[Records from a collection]
*** Block opens ***

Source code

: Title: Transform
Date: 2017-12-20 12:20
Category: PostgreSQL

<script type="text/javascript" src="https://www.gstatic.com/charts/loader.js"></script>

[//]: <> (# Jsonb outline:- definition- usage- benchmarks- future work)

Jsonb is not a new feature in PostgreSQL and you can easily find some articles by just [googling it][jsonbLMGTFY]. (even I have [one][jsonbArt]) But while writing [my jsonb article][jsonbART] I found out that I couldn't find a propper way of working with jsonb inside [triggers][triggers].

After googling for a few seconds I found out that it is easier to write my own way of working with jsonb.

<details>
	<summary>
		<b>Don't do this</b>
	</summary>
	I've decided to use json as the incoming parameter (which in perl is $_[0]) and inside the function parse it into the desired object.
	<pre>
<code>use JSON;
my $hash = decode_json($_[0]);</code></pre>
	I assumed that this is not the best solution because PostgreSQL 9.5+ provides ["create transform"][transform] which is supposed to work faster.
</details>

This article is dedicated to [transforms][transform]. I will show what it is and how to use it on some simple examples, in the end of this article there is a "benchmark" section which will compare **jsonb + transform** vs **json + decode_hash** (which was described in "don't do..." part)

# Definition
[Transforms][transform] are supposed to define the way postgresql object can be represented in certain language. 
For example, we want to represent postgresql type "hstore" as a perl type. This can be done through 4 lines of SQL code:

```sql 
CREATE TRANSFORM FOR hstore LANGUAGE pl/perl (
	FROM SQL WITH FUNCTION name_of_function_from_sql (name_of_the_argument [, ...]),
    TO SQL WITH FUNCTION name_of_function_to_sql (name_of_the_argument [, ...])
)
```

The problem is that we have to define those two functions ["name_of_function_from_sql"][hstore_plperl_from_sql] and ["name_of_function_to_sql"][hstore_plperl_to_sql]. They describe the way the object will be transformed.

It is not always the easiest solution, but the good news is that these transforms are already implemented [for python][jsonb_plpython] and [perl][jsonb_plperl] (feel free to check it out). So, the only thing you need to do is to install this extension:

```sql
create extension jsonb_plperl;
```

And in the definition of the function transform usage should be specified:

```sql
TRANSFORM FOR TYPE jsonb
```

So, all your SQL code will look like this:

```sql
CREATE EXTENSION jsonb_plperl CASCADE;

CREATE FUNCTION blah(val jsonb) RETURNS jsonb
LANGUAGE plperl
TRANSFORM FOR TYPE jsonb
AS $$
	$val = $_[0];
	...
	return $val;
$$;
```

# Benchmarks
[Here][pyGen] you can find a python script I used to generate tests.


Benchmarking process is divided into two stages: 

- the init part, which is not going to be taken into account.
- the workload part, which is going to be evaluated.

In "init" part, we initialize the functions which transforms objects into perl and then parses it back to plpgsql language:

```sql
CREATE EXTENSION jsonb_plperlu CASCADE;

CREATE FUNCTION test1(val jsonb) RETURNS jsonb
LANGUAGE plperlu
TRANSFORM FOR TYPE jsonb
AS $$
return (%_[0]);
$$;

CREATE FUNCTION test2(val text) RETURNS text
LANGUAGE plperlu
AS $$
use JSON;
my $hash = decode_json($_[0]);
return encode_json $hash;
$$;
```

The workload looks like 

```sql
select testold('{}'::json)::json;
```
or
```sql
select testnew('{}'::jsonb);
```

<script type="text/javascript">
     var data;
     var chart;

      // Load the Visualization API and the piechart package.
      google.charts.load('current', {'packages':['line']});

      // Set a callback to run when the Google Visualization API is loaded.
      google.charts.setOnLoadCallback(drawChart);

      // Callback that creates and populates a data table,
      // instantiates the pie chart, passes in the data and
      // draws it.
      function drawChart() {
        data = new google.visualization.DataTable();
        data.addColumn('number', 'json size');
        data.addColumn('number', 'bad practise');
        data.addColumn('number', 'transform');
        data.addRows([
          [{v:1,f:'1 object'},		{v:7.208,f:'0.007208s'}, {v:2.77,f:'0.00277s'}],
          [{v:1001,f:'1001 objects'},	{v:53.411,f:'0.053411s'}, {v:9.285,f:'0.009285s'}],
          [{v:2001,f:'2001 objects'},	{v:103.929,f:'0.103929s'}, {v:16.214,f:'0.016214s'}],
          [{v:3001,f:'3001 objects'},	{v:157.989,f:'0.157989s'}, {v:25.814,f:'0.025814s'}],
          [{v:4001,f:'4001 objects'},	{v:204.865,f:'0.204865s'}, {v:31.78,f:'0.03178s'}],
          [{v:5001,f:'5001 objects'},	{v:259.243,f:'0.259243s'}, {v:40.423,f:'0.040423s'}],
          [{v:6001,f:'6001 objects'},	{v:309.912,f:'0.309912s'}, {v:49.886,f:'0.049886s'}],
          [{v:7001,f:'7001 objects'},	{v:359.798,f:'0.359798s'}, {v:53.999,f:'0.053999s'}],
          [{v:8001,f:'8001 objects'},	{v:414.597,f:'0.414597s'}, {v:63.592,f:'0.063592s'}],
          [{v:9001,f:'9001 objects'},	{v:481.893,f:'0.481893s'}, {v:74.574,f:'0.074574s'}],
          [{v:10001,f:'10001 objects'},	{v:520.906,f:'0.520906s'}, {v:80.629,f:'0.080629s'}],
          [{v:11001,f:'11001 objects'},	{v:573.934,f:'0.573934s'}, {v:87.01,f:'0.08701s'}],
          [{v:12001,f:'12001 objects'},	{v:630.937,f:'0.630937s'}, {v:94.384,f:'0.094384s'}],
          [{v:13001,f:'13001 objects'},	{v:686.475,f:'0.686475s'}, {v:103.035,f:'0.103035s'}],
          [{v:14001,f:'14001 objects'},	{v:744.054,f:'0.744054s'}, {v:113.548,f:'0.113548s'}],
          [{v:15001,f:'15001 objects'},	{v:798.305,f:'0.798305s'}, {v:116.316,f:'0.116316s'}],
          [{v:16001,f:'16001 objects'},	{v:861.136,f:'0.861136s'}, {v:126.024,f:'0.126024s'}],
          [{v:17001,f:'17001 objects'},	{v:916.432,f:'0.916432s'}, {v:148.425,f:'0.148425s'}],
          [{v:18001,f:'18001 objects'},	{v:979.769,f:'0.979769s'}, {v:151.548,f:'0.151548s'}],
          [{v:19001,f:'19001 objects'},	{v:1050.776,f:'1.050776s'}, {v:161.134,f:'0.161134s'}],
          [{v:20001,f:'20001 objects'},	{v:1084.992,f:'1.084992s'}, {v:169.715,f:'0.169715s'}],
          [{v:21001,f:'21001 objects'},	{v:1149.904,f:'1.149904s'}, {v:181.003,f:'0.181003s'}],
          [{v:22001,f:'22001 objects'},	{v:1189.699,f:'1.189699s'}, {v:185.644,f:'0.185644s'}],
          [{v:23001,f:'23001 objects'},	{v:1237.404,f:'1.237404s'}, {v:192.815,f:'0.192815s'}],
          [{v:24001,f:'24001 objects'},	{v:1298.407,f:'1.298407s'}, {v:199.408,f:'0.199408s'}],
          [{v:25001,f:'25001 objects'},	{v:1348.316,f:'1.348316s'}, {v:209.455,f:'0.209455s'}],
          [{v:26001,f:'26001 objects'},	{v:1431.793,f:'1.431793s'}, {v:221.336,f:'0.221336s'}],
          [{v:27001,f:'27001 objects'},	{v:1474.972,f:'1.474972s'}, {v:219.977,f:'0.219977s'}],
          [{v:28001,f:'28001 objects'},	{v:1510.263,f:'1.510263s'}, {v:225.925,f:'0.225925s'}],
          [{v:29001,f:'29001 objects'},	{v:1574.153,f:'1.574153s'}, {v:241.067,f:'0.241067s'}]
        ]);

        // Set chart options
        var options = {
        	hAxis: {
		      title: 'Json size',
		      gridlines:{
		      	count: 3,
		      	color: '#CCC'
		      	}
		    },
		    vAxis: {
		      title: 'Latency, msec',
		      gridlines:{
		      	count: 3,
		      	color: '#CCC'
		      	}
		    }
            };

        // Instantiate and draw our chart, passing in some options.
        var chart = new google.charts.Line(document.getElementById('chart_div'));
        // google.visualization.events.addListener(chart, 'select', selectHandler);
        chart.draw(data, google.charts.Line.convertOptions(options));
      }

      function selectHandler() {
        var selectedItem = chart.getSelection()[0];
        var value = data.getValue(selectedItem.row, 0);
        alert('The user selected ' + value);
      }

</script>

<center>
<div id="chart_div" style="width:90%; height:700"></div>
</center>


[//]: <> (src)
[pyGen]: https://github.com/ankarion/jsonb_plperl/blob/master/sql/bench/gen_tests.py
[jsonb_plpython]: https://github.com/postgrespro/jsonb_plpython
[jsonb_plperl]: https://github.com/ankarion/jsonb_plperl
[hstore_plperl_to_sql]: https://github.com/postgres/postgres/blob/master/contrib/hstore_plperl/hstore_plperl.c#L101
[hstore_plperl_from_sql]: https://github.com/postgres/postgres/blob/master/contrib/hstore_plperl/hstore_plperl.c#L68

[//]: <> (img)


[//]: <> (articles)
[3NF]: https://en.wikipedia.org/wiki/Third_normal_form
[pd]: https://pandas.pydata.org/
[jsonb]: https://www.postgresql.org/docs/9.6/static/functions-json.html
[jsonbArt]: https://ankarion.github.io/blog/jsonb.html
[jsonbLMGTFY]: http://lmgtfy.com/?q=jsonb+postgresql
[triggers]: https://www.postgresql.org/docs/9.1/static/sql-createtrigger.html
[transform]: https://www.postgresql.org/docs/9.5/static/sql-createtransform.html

*** Block closes ***

[TASK REQUIREMENTS] Look through the entries above, and wherever a line holds the string "going", copy it.

[RESULT]
- the init part, which is not going to be taken into account.
- the workload part, which is going to be evaluated.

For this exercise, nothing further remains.